Q: You received quite a few awards for your work on “Winter’s Bone.” How does all the attention make you feel?

A: I think that as a small, independent film that we knew was kind of a dark story and didn’t have any celebrities in it, many of the awards were surprising. We didn’t anticipate that it would play as widely as it did. When you make an independent film, there’s always that fear that it won’t make it past the festival circuit.

Q: How many festivals was the film shown in before it went to DVD?

A: 30 or 40 worldwide

Q: It was the first movie you screen-wrote. What had you done in film prior to that?

A: I studied film theory and film history in Chicago – not so much filmmaking. I love documentaries. I love short films. So when I moved back to Seattle, I started a Short Film Festival there. So for 10 years, I did what us filmmakers call programming for festivals, which means I chose the films that I wanted to play at the festivals. I programmed for the Seattle International Festival, the Women’s Film Festival and my festival once a year. After that, I moved to New York, which is where I began producing. (Rosellini has produced two films.)

Q: Why hadn’t you written anything prior to “Winter’s Bone?”

A: The reason I did it was because we are independent filmmakers, so there is no higher financing body – there’s no studio system that’s going to hand me $30,000 to develop a script. But when I read the book, I didn’t have the money to hire a writer, so I just decided to do it myself.

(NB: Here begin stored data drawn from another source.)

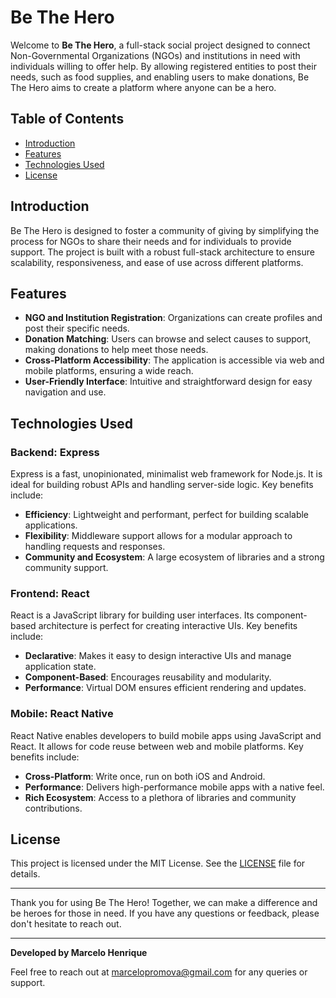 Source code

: # Be The Hero

Welcome to **Be The Hero**, a full-stack social project designed to connect Non-Governmental Organizations (NGOs) and institutions in need with individuals willing to offer help. By allowing registered entities to post their needs, such as food supplies, and enabling users to make donations, Be The Hero aims to create a platform where anyone can be a hero.

## Table of Contents

- [Introduction](#introduction)
- [Features](#features)
- [Technologies Used](#technologies-used)
- [License](#license)

## Introduction

Be The Hero is designed to foster a community of giving by simplifying the process for NGOs to share their needs and for individuals to provide support. The project is built with a robust full-stack architecture to ensure scalability, responsiveness, and ease of use across different platforms.

## Features

- **NGO and Institution Registration**: Organizations can create profiles and post their specific needs.
- **Donation Matching**: Users can browse and select causes to support, making donations to help meet those needs.
- **Cross-Platform Accessibility**: The application is accessible via web and mobile platforms, ensuring a wide reach.
- **User-Friendly Interface**: Intuitive and straightforward design for easy navigation and use.

## Technologies Used

### Backend: Express

Express is a fast, unopinionated, minimalist web framework for Node.js. It is ideal for building robust APIs and handling server-side logic. Key benefits include:
- **Efficiency**: Lightweight and performant, perfect for building scalable applications.
- **Flexibility**: Middleware support allows for a modular approach to handling requests and responses.
- **Community and Ecosystem**: A large ecosystem of libraries and a strong community support.

### Frontend: React

React is a JavaScript library for building user interfaces. Its component-based architecture is perfect for creating interactive UIs. Key benefits include:
- **Declarative**: Makes it easy to design interactive UIs and manage application state.
- **Component-Based**: Encourages reusability and modularity.
- **Performance**: Virtual DOM ensures efficient rendering and updates.

### Mobile: React Native

React Native enables developers to build mobile apps using JavaScript and React. It allows for code reuse between web and mobile platforms. Key benefits include:
- **Cross-Platform**: Write once, run on both iOS and Android.
- **Performance**: Delivers high-performance mobile apps with a native feel.
- **Rich Ecosystem**: Access to a plethora of libraries and community contributions.

## License

This project is licensed under the MIT License. See the [LICENSE](LICENSE) file for details.

---

Thank you for using Be The Hero! Together, we can make a difference and be heroes for those in need. If you have any questions or feedback, please don't hesitate to reach out.

---

**Developed by Marcelo Henrique**

Feel free to reach out at [marcelopromova@gmail.com](marcelopromova@gmail.com) for any queries or support.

Q: What feelings raced through you when you found out the movie you wrote was actually going to be produced?

A: There’s not really a moment. Because in independent film, you have to always act as if. Like you kind of have to fake it until you make it. You have to assume that your film is getting made until the moment you find out it’s not. Because you’re pretending it’s going to get made all along, there’s no shock. There’s relief, though. Like, oh, thank God, we found the money to make this.

Q: How was it to work with Jennifer Lawrence?

A: She was really young at the time (2009). I think she had just turned 20. She was great. She was incredibly low-maintenance and very hard working. She could go from joking to being serious very quickly, which made her a great worker. I mean, this film was shot in the Ozarks in the middle of the winter and it was not always comfortable. So she had to suffer through a lot of the scenes that weren’t the best of circumstances. This wasn’t a set with a bunch of sushi. She never complained and did whatever needed to be done to get it shot. She’s a natural. It was fun for me to watch her.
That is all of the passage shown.